__EXERCISE REQUIREMENTS__. Find every line below with the string "correctness" and pick it out.

(Saved entries)
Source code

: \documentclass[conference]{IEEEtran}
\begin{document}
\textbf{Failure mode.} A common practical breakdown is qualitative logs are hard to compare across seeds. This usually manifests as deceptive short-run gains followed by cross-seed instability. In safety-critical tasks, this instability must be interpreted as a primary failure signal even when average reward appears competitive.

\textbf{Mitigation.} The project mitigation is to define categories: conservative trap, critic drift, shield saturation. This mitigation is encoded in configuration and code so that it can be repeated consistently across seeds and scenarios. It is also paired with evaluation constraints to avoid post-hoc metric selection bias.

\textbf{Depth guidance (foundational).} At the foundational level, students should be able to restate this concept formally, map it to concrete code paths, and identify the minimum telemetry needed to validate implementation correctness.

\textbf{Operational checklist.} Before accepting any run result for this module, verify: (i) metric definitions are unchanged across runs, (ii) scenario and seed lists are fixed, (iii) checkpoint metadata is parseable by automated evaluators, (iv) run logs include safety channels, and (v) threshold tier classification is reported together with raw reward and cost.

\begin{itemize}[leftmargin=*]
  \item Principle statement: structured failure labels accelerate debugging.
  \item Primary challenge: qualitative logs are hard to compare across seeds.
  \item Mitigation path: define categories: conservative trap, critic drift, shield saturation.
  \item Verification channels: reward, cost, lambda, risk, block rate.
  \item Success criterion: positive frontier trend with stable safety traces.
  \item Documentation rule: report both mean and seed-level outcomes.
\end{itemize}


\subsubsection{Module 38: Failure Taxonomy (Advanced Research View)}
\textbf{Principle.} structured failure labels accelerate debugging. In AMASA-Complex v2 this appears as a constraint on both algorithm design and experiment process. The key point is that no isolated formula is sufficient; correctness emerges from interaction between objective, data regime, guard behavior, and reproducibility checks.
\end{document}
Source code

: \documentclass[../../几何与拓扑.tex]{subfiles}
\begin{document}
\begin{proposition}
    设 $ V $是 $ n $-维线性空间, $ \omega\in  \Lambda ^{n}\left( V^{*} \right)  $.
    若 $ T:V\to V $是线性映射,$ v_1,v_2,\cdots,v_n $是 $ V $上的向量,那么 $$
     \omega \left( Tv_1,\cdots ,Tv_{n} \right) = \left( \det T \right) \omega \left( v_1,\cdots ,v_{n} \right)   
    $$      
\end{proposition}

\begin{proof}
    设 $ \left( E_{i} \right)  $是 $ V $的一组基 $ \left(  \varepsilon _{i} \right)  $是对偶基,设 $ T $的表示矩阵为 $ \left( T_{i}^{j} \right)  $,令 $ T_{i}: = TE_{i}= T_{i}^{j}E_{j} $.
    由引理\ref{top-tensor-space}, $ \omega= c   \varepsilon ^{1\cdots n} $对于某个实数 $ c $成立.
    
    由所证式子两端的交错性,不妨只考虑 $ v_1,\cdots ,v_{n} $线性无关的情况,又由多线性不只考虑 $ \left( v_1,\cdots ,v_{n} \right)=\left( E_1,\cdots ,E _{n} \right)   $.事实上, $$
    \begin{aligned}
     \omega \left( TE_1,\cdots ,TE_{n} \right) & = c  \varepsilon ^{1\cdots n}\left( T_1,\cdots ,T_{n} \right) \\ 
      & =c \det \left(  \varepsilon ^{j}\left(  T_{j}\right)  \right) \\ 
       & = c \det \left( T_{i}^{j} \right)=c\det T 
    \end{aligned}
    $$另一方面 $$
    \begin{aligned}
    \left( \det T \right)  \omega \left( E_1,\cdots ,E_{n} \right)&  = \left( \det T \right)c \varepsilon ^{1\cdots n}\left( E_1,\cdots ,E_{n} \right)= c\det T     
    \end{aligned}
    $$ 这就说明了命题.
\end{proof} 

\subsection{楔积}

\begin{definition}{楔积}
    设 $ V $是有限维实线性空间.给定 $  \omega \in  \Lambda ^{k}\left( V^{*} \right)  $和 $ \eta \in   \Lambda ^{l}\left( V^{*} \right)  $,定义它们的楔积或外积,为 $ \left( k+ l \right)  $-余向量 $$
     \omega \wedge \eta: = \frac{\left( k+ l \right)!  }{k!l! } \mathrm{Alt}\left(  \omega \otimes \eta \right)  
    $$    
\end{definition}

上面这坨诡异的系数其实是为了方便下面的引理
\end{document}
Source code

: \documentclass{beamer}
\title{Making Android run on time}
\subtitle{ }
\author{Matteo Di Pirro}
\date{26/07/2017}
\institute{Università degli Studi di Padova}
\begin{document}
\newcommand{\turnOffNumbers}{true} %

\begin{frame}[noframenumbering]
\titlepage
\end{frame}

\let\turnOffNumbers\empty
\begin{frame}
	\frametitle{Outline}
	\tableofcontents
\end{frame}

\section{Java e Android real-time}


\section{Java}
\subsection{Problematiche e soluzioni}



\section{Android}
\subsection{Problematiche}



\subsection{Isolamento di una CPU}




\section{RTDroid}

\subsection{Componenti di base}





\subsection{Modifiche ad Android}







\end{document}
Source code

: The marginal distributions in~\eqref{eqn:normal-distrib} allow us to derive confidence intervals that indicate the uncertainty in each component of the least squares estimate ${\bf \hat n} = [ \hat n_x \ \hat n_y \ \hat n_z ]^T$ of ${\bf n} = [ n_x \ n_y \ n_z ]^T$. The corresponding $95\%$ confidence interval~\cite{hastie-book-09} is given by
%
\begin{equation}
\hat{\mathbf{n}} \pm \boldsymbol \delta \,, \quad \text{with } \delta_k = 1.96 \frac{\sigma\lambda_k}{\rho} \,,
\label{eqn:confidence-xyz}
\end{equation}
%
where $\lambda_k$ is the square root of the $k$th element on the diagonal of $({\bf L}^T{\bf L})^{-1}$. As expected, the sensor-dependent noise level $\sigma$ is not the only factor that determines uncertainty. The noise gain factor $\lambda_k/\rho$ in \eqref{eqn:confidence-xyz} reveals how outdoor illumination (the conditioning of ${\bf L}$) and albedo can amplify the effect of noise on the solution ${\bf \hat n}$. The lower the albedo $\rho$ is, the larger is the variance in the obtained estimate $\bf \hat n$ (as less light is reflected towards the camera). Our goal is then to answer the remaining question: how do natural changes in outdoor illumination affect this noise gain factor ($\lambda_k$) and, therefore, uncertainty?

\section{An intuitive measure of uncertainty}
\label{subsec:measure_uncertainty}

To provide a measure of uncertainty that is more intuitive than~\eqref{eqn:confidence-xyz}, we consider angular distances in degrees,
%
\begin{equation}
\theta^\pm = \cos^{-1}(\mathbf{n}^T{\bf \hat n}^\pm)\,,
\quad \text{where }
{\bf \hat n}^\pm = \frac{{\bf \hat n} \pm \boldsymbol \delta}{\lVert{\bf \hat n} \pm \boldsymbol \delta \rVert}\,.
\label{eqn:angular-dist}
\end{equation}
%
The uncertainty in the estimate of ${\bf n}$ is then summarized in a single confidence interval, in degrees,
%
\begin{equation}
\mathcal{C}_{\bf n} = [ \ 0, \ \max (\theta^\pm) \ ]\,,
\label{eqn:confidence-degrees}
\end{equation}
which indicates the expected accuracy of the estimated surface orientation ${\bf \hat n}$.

__YOUR RESPONSE__.
\textbf{Depth guidance (foundational).} At the foundational level, students should be able to restate this concept formally, map it to concrete code paths, and identify the minimum telemetry needed to validate implementation correctness.
\textbf{Principle.} structured failure labels accelerate debugging. In AMASA-Complex v2 this appears as a constraint on both algorithm design and experiment process. The key point is that no isolated formula is sufficient; correctness emerges from interaction between objective, data regime, guard behavior, and reproducibility checks.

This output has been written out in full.